This function performs a percentile bootstrap procedure to construct confidence intervals for the Average Treatment Effect on the Treated (ATT) under either the Marginal Sensitivity Model (MSM) or the Variance-Based Sensitivity Model (VBM). The intervals account for both sampling uncertainty and unmeasured confounding, following the methods of Zhao et al. (2019) and Soriano et al. (2023).

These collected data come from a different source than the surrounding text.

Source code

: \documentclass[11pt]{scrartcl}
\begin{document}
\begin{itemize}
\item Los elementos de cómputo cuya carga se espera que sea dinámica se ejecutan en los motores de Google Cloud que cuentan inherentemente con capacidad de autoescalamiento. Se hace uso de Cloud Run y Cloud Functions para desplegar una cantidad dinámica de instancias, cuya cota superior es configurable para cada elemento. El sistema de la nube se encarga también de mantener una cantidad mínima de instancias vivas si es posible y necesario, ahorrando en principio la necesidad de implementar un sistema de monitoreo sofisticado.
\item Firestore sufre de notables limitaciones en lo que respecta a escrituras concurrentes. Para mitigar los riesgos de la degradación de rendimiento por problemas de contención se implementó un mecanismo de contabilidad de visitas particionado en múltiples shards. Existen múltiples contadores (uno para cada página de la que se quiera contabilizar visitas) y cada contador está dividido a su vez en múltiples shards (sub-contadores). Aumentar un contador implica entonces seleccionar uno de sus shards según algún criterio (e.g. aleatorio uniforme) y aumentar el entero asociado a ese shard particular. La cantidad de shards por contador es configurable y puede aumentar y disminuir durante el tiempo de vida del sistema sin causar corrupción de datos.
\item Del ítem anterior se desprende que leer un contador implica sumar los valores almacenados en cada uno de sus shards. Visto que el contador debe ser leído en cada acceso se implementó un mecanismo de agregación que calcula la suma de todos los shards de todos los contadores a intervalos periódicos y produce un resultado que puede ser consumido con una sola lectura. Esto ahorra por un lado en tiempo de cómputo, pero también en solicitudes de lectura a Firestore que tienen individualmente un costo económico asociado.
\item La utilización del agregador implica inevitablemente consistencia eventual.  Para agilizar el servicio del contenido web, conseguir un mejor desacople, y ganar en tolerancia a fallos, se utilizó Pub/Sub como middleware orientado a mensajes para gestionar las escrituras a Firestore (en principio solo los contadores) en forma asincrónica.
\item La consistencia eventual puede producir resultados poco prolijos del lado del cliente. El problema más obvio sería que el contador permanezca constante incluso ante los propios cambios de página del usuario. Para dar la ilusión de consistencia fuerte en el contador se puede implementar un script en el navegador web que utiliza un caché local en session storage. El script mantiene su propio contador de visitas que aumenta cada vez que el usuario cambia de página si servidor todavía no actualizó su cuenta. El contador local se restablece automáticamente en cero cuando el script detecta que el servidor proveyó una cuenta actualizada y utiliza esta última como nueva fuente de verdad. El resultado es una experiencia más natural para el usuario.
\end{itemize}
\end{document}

estimate_confidence_intervals( alpha = 0.05, weightlist, df, lambda_seq = seq(1, 8, by = 0.25), R2_seq = seq(0, 0.9, by = 0.01), cor_eps_seq = NULL, treatment_variable = "treatment", approach, covariates = NULL, n_bootstrap = 1000, n_cores = 4, seed = 331 )estimate_confidence_intervals( alpha = 0.05, weightlist, df, lambda_seq = seq(1, 8, by = 0.25), R2_seq = seq(0, 0.9, by = 0.01), cor_eps_seq = NULL, treatment_variable = "treatment", approach, covariates = NULL, n_bootstrap = 1000, n_cores = 4, seed = 331 )
alpha |
Significance level for confidence intervals (default = 0.05 for 95% CI) |
weightlist |
A pre-fitted weightit object from the WeightIt package. Must contain the estimated weights and the original call specification. |
df |
Data frame containing the original data used to fit W. Must include all variables from the weighting formula plus the outcome. |
lambda_seq |
Numeric vector of lambda values for MSM approach. Default = seq(1, 8, by = 0.25). Lambda bounds the odds ratio deviation from ignorability. |
R2_seq |
Numeric vector of R-squared values for VBM approach. Default = seq(0, 0.9, by = 0.01). R-squared represents proportion of variance in weights from unobserved confounders. |
cor_eps_seq |
Numeric vector of correlation values for VBM with correlation approach. Must be same length as R2_seq. If NULL, uses worst-case bounds. |
treatment_variable |
Character string naming the treatment variable in df. Default = "treatment". |
approach |
Character string specifying the sensitivity approach. Must be one of: "msm" (Marginal Sensitivity Model), "vbm" (Variance-Based Model), or "vbm_w_cor" (VBM with user-specified correlation). |
covariates |
Optional character vector of variable names to add to the output data frame. If provided, each variable name will be repeated for all rows. |
n_bootstrap |
Integer number of bootstrap iterations. Default = 1000. |
n_cores |
Integer number of CPU cores for parallel computation. Default = 4. |
seed |
Integer seed for reproducibility. Default = 331. |
A data frame containing confidence intervals for the ATT across sensitivity parameter values:
For approach = "msm": Columns lambda, ci_low, ci_high
For approach = "vbm": Columns R2, ci_low, ci_high
(and rho if cor_eps_seq provided)
If covariates is provided: an additional column variable
This function uses parallel processing via parallel::mclapply() with 4 cores.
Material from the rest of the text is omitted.